Description of the task:
In the material below, which lines hold the word "sharing"? Pick each one out.
···
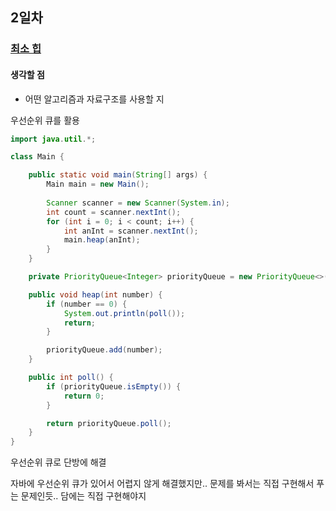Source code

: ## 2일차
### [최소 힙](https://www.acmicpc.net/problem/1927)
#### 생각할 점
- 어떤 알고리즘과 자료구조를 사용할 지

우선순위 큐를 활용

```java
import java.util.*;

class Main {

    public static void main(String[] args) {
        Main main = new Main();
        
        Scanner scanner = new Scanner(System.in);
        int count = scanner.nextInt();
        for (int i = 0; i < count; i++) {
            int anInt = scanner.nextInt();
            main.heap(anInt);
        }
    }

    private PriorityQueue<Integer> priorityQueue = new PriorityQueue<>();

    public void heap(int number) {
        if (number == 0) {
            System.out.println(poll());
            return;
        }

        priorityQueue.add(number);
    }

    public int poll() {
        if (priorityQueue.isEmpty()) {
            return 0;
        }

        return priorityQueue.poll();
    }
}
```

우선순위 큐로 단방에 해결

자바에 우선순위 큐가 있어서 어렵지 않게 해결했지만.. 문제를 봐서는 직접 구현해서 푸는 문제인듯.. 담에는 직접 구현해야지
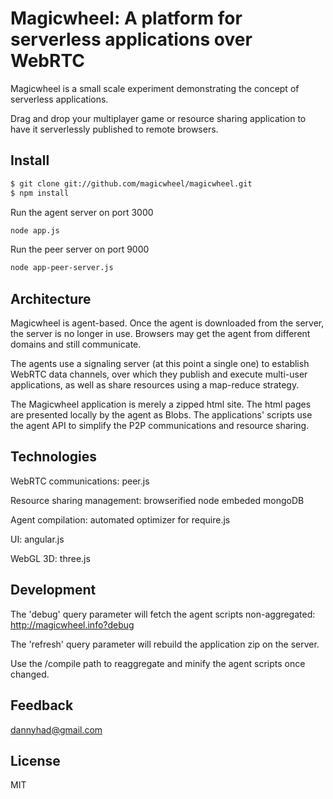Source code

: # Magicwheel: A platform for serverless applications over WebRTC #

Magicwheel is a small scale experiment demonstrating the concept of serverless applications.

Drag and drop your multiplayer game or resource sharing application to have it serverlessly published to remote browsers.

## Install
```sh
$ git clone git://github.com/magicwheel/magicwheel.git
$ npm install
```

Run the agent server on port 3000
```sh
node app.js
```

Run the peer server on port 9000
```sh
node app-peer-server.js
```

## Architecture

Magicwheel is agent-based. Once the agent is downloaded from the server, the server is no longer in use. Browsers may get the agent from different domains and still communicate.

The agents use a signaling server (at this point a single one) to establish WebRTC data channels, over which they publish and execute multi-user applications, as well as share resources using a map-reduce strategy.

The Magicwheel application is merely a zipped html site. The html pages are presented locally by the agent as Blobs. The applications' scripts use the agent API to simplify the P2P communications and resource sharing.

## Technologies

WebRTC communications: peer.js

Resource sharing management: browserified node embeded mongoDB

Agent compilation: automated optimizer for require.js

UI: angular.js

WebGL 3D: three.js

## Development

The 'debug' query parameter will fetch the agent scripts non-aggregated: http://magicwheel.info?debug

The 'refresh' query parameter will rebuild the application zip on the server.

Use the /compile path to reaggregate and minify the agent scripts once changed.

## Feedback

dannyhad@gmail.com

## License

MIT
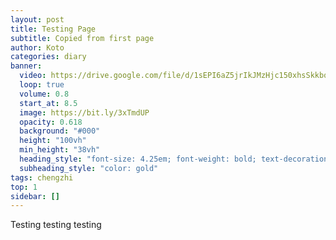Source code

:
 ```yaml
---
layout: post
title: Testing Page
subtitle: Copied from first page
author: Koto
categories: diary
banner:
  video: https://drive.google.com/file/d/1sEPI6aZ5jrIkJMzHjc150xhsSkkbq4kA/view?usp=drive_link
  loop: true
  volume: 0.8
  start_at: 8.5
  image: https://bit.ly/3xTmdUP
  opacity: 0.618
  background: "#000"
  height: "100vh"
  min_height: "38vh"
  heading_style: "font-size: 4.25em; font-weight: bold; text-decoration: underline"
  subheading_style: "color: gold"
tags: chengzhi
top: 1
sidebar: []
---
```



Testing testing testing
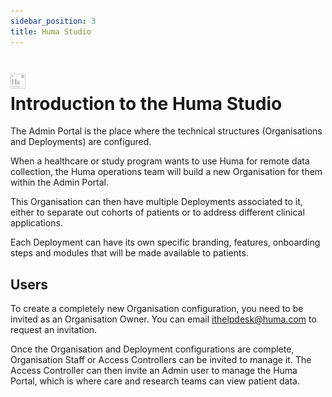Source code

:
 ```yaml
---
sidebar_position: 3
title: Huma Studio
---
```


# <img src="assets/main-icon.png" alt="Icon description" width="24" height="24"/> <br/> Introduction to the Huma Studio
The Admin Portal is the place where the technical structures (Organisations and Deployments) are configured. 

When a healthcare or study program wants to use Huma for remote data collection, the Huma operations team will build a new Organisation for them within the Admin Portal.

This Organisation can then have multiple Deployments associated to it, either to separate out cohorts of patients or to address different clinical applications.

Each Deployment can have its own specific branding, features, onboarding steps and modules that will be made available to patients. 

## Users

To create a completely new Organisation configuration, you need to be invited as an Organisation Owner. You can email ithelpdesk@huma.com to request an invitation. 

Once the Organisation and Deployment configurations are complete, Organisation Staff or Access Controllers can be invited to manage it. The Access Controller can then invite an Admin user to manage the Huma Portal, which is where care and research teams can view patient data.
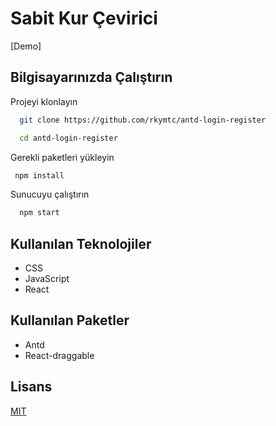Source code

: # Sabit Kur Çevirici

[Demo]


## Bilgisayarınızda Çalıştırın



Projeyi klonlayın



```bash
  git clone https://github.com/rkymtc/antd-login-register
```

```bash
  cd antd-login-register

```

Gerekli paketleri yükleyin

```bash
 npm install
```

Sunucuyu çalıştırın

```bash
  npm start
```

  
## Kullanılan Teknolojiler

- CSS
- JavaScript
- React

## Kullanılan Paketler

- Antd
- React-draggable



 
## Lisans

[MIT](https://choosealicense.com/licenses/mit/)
···
Problem solution:
Drag and drop your multiplayer game or resource sharing application to have it serverlessly published to remote browsers.
The Magicwheel application is merely a zipped html site. The html pages are presented locally by the agent as Blobs. The applications' scripts use the agent API to simplify the P2P communications and resource sharing.
Resource sharing management: browserified node embeded mongoDB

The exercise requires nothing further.